Kräusslich: Intrazellulär replizierende Infektionserreger haben sich in besonderer Weise an ihre Wirtszelle adaptiert, und das Studium der Erreger-Wirt-Wechselwirkung hat zur Aufklärung vieler grundlegender Mechanismen der Zelle geführt. Dabei war es entscheidend, dass zum Beispiel nach einer Virusinfektion definierte Veränderungen auftraten, die als erregerbedingt unterscheidbar waren und im weiteren Verlauf zur Identifizierung der analogen Zellfunktion führten.
Ähnlich ist die Situation bei der quantitativen Analyse dynamischer Vorgänge, zumal im Fall von Infektionserregern die beteiligten Komponenten – zumindest auf Erregerseite – in der Regel bekannt sind. Aktuelle Fragestellungen, die hier intensiv bearbeitet werden, betreffen die Wechselwirkung mit Komponenten des Zytoskeletts bei Eintritt und Ausschleusen des Erregers, die Interaktion und Remodellierung von Membranarealen, den Transport durch die Kernpore und die Signaltransduktion bei Infektion und Abwehr.
Intrazellulär replizierende Bakterien sowie bestimmte Viren nutzen Aktinpolymerisierung und Mikrotubuli-assoziierte Motoren für den Transport durch die Zelle, sowohl beim Viruseintritt als auch bei der Ausschleusung. HIV und einige andere umhüllte Viren – zum Beispiel das Ebolavirus – rekrutieren darüber hinaus eine komplette Zellmaschinerie, die normalerweise für intrazelluläre Vesikelknospung benötigt wird, und funktionieren sie für die Virusfreisetzung um.
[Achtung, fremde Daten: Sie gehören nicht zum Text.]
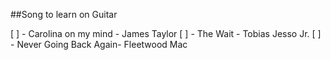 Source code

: ##Song to learn on Guitar

[ ] - Carolina on my mind - James Taylor
[ ] - The Wait - Tobias Jesso Jr.
[ ] - Never Going Back Again- Fleetwood Mac
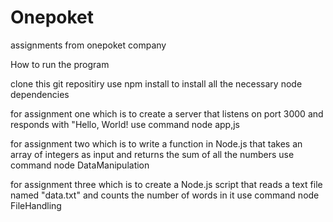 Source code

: # Onepoket
assignments from onepoket company

How to run the program

clone this git repositiry 
use npm install to install all the necessary node dependencies

for assignment one which is to create a server that listens on port 3000 and responds with "Hello, World!
use command node app,js

for assignment two which is to write a function in Node.js that takes an array of integers as input and returns the sum of all the numbers
use command node DataManipulation

for assignment three which is to create a Node.js script that reads a text file named "data.txt" and counts the number of words in it
use command node FileHandling

 
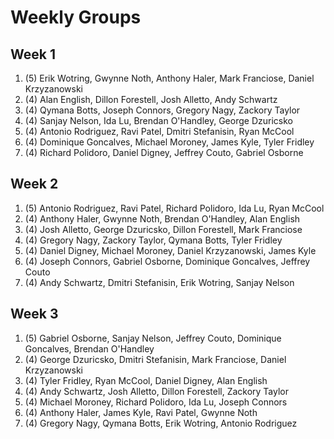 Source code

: # Weekly Groups

## Week 1
1. (5) Erik Wotring, Gwynne Noth, Anthony Haler, Mark Franciose, Daniel Krzyzanowski
2. (4) Alan English, Dillon Forestell, Josh Alletto, Andy Schwartz
3. (4) Qymana Botts, Joseph Connors, Gregory Nagy, Zackory Taylor
4. (4) Sanjay Nelson, Ida Lu, Brendan O'Handley, George Dzuricsko
5. (4) Antonio Rodriguez, Ravi Patel, Dmitri Stefanisin, Ryan McCool
6. (4) Dominique Goncalves, Michael Moroney, James Kyle, Tyler Fridley
7. (4) Richard Polidoro, Daniel Digney, Jeffrey Couto, Gabriel Osborne


## Week 2
1. (5) Antonio Rodriguez, Ravi Patel, Richard Polidoro, Ida Lu, Ryan McCool
2. (4) Anthony Haler, Gwynne Noth, Brendan O'Handley, Alan English
3. (4) Josh Alletto, George Dzuricsko, Dillon Forestell, Mark Franciose
4. (4) Gregory Nagy, Zackory Taylor, Qymana Botts, Tyler Fridley
5. (4) Daniel Digney, Michael Moroney, Daniel Krzyzanowski, James Kyle
6. (4) Joseph Connors, Gabriel Osborne, Dominique Goncalves, Jeffrey Couto
7. (4) Andy Schwartz, Dmitri Stefanisin, Erik Wotring, Sanjay Nelson


## Week 3
1. (5) Gabriel Osborne, Sanjay Nelson, Jeffrey Couto, Dominique Goncalves, Brendan O'Handley
2. (4) George Dzuricsko, Dmitri Stefanisin, Mark Franciose, Daniel Krzyzanowski
3. (4) Tyler Fridley, Ryan McCool, Daniel Digney, Alan English
4. (4) Andy Schwartz, Josh Alletto, Dillon Forestell, Zackory Taylor
5. (4) Michael Moroney, Richard Polidoro, Ida Lu, Joseph Connors
6. (4) Anthony Haler, James Kyle, Ravi Patel, Gwynne Noth
7. (4) Gregory Nagy, Qymana Botts, Erik Wotring, Antonio Rodriguez
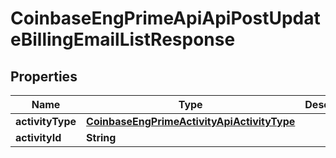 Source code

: 
# CoinbaseEngPrimeApiApiPostUpdateBillingEmailListResponse

## Properties
Name | Type | Description | Notes
------------ | ------------- | ------------- | -------------
**activityType** | [**CoinbaseEngPrimeActivityApiActivityType**](CoinbaseEngPrimeActivityApiActivityType.md) |  | 
**activityId** | **String** |  | 



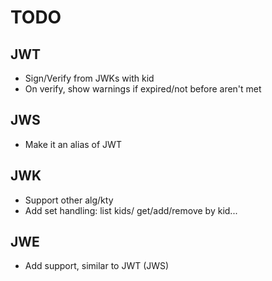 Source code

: # TODO

## JWT

- Sign/Verify from JWKs with kid
- On verify, show warnings if expired/not before aren't met

## JWS

- Make it an alias of JWT

## JWK

- Support other alg/kty
- Add set handling: list kids/ get/add/remove by kid...

## JWE

- Add support, similar to JWT (JWS)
Diese und viele andere Wechselwirkungen und Veränderungen sind bisher zwar als statischer Zustand – sozusagen als Fotografie – beschrieben, aber in ihrer dynamischen Entwicklung – also als "Film" – weitgehend unverstanden. Erst in jüngster Zeit wurde die quantitative Analyse der Moleküldynamik innerhalb der Zelle, der Transportgeschwindigkeiten und Verweilzeiten sowie der beteiligten Interaktionspartner experimentell zugänglich. Aus diesem Bereich sind in Zukunft entscheidende Fortschritte zu erwarten.
Analog trifft dies zu auf den Kernimport und -export viraler Komponenten, der sich vom Stadium der Beschreibung von Signalen und Faktoren zur quantitativen Analyse der Moleküldynamik in Echtzeit entwickelt. Signaltransduktion bei Infektion und Abwehr, Funktion und Regulation von Membrankanälen, subzellulärer Transport und Lokalisation von Molekülen und Molekülkomplexen und zahlreiche andere Beispiele könnten in gleicher Weise angeführt werden und werden sich ebenfalls von der statischen Zustandsbeschreibung zur komplexen Analyse der Dynamik entwickeln.
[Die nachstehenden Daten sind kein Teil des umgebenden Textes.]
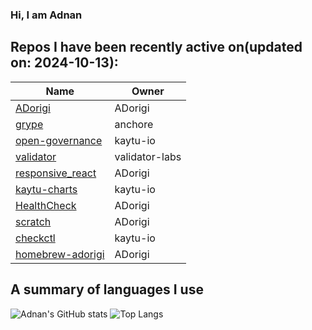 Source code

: ### Hi, I am Adnan

## Repos I have been recently active on(updated on: 2024-10-13):
| Name | Owner |
|------|--------------|
| [ADorigi](https://github.com/ADorigi/ADorigi) | ADorigi |
| [grype](https://github.com/ADorigi/grype) | anchore |
| [open-governance](https://github.com/ADorigi/open-governance) | kaytu-io |
| [validator](https://github.com/ADorigi/validator) | validator-labs |
| [responsive_react](https://github.com/ADorigi/responsive_react) | ADorigi |
| [kaytu-charts](https://github.com/ADorigi/kaytu-charts) | kaytu-io |
| [HealthCheck](https://github.com/ADorigi/HealthCheck) | ADorigi |
| [scratch](https://github.com/ADorigi/scratch) | ADorigi |
| [checkctl](https://github.com/kaytu-io/checkctl) | kaytu-io |
| [homebrew-adorigi](https://github.com/ADorigi/homebrew-adorigi) | ADorigi |

## A summary of languages I use
![Adnan's GitHub stats](https://github-readme-stats.vercel.app/api?username=adorigi)  ![Top Langs](https://github-readme-stats.vercel.app/api/top-langs/?username=adorigi)
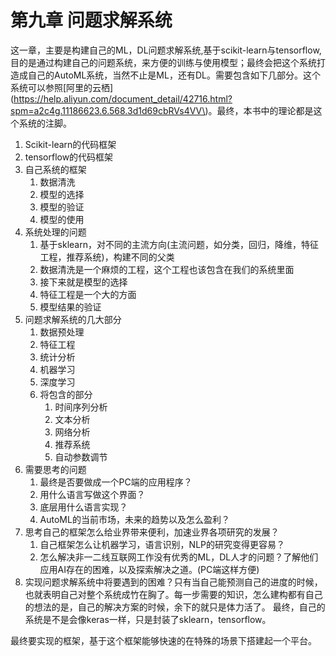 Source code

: # 第九章 问题求解系统

这一章，主要是构建自己的ML，DL问题求解系统,基于scikit-learn与tensorflow,目的是通过构建自己的问题系统，来方便的训练与使用模型；最终会把这个系统打造成自己的AutoML系统，当然不止是ML，还有DL。需要包含如下几部分。这个系统可以参照[阿里的云栖](https://help.aliyun.com/document_detail/42716.html?spm=a2c4g.11186623.6.568.3d1d69cbRVs4VV\)。最终，本书中的理论都是这个系统的注脚。

1. Scikit-learn的代码框架
2. tensorflow的代码框架
3. 自己系统的框架
   1. 数据清洗
   2. 模型的选择
   3. 模型的验证
   4. 模型的使用
4. 系统处理的问题
   1. 基于sklearn，对不同的主流方向\(主流问题，如分类，回归，降维，特征工程，推荐系统\)，构建不同的父类
   2. 数据清洗是一个麻烦的工程，这个工程也该包含在我们的系统里面
   3. 接下来就是模型的选择
   4. 特征工程是一个大的方面
   5. 模型结果的验证
5. 问题求解系统的几大部分
   1. 数据预处理
   2. 特征工程
   3. 统计分析
   4. 机器学习
   5. 深度学习
   6. 将包含的部分
      1. 时间序列分析
      2. 文本分析
      3. 网络分析
      4. 推荐系统
      5. 自动参数调节
6. 需要思考的问题
   1. 最终是否要做成一个PC端的应用程序？
   2. 用什么语言写做这个界面？
   3. 底层用什么语言实现？
   4. AutoML的当前市场，未来的趋势以及怎么盈利？
7. 思考自己的框架怎么给业界带来便利，加速业界各项研究的发展？
   1. 自己框架怎么让机器学习，语言识别，NLP的研究变得更容易？
   2. 怎么解决非一二线互联网工作没有优秀的ML，DL人才的问题？了解他们应用AI存在的困难，以及探索解决之道。\(PC端这样方便\)
8. 实现问题求解系统中将要遇到的困难？只有当自己能预测自己的进度的时候，也就表明自己对整个系统成竹在胸了。每一步需要的知识，怎么建构都有自己的想法的是，自己的解决方案的时候，余下的就只是体力活了。
最终，自己的系统是不是会像keras一样，只是封装了sklearn，tensorflow。

最终要实现的框架，基于这个框架能够快速的在特殊的场景下搭建起一个平台。



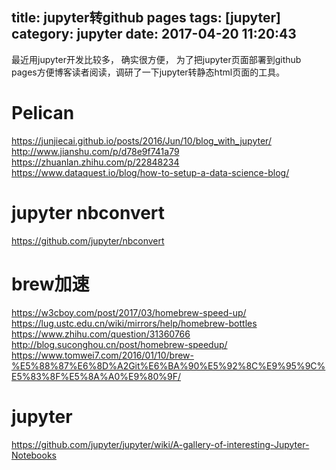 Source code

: title: jupyter转github pages
tags: [jupyter]
category: jupyter
date: 2017-04-20 11:20:43
---

最近用jupyter开发比较多， 确实很方便， 为了把jupyter页面部署到github pages方便博客读者阅读，调研了一下jupyter转静态html页面的工具。

<!-- more -->

# Pelican
https://junjiecai.github.io/posts/2016/Jun/10/blog_with_jupyter/
http://www.jianshu.com/p/d78e9f741a79
https://zhuanlan.zhihu.com/p/22848234
https://www.dataquest.io/blog/how-to-setup-a-data-science-blog/

# jupyter nbconvert
https://github.com/jupyter/nbconvert

# brew加速
https://w3cboy.com/post/2017/03/homebrew-speed-up/
https://lug.ustc.edu.cn/wiki/mirrors/help/homebrew-bottles
https://www.zhihu.com/question/31360766
http://blog.suconghou.cn/post/homebrew-speedup/
https://www.tomwei7.com/2016/01/10/brew-%E5%88%87%E6%8D%A2Git%E6%BA%90%E5%92%8C%E9%95%9C%E5%83%8F%E5%8A%A0%E9%80%9F/

# jupyter
https://github.com/jupyter/jupyter/wiki/A-gallery-of-interesting-Jupyter-Notebooks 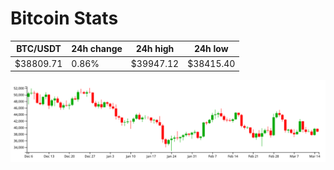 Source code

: # Bitcoin Stats

BTC/USDT|24h change|24h high|24h low|
|---|---|---|---|
|$38809.71|0.86%|$39947.12|$38415.40|

<img src="./chart.svg">
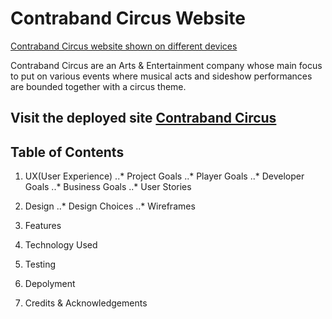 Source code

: # Contraband Circus Website

[Contraband Circus website shown on different devices]()

Contraband Circus are an Arts & Entertainment company whose main focus to put on various events where musical acts and sideshow performances are bounded together with a circus theme.

## Visit the deployed site [Contraband Circus]()

## Table of Contents

1. UX(User Experience)
    ..* Project Goals
    ..* Player Goals
    ..* Developer Goals
    ..* Business Goals
    ..* User Stories

2. Design
    ..* Design Choices
    ..* Wireframes

3. Features

4. Technology Used

5. Testing

6. Depolyment

7. Credits & Acknowledgements

##
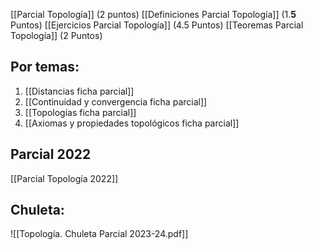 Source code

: [[Parcial Topología]] (2 puntos)
[[Definiciones Parcial Topología]] (1.**5** Puntos)
[[Ejercicios Parcial Topología]] (4.5 Puntos)
[[Teoremas Parcial Topología]] (2 Puntos)

## Por temas:

1. [[Distancias ficha parcial]]
2. [[Continuidad y convergencia ficha parcial]]
3. [[Topologías ficha parcial]]
4. [[Axiomas y propiedades topológicos ficha parcial]]

## Parcial 2022

[[Parcial Topología 2022]]
## Chuleta:

![[Topología. Chuleta Parcial 2023-24.pdf]] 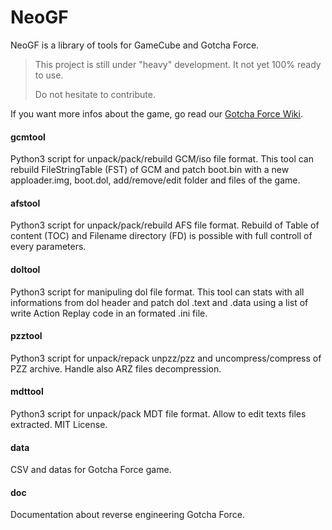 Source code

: # NeoGF
NeoGF is a library of tools for GameCube and Gotcha Force.

> This project is still under "heavy" development. It not yet 100% ready to use.
> 
> Do not hesitate to contribute.

If you want more infos about the game, go read our [Gotcha Force Wiki](http://re.wiki.virtualworld.fr/index.php/Gotcha_Force).

#### gcmtool
Python3 script for unpack/pack/rebuild GCM/iso file format. This tool can rebuild FileStringTable (FST) of GCM and patch boot.bin with a new apploader.img, boot.dol, add/remove/edit folder and files of the game.

#### afstool
Python3 script for unpack/pack/rebuild AFS file format. Rebuild of Table of content (TOC) and Filename directory (FD) is possible with full controll of every parameters.

#### doltool
Python3 script for manipuling dol file format. This tool can stats with all informations from dol header and patch dol .text and .data using a list of write Action Replay code in an formated .ini file.

#### pzztool
Python3 script for unpack/repack unpzz/pzz and uncompress/compress of PZZ archive. Handle also ARZ files decompression.

#### mdttool
Python3 script for unpack/pack MDT file format. Allow to edit texts files extracted. MIT License.

#### data
CSV and datas for Gotcha Force game.

#### doc 
Documentation about reverse engineering Gotcha Force.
Ruperto Carola: Wird Bioquant auch Impulse für die Förderung des qualifizierten Nachwuchses geben?
Kräusslich: Ja, das ist ein besonders wichtiges und dringliches Anliegen. Ganz generell fehlt es an Nachwuchs in den Naturwissenschaften. Vor allem gilt dies für Wissenschaftler mit fächerübergreifender Ausbildung. Ohne Frage muss ein neues Forschungszentrum mit interdisziplinärer Ausrichtung hier einen Schwerpunkt setzen. Die Kommunikationsstruktur, die enge Verflechtung verschiedener Disziplinen und die hochaktuelle Fragestellung sollte dazu beitragen, junge Wissenschaftler für dieses spannende Thema zu gewinnen und im Zentrum interdisziplinär auszubilden.
Ruperto Carola: Welche Bedeutung hat Bioquant für die Zukunft des Standorts Heidelberg?
Kräusslich: Mit der Gründung des ZMBH hat sich die Universität Heidelberg als internationales Zentrum im Bereich der Molekularbiologie etabliert. Wissenschaftliche und methodische Fortschritte der letzten Jahre haben die Grundlagen für die quantitative Analyse komplexer Vorgänge in Echtzeit gelegt. Hier liegt die Zukunft der molekularen Zellbiologie. Die Realisierung dieses Potenzials wird jedoch nur in interdisziplinären Ansätzen gelingen. Bioquant bietet die Chance, Heidelberg an vorderster Front in diesem neuen Bereich zu etablieren.
Ruperto Carola: Professor Kräusslich, wir danken Ihnen für dieses Gespräch und fügen ein kleines "PS" hinzu: Das Rektorat hat mittlerweile eine Kommission eingesetzt, die gegenwärtig das konkrete wissenschaftliche Programm von Bioquant erarbeitet.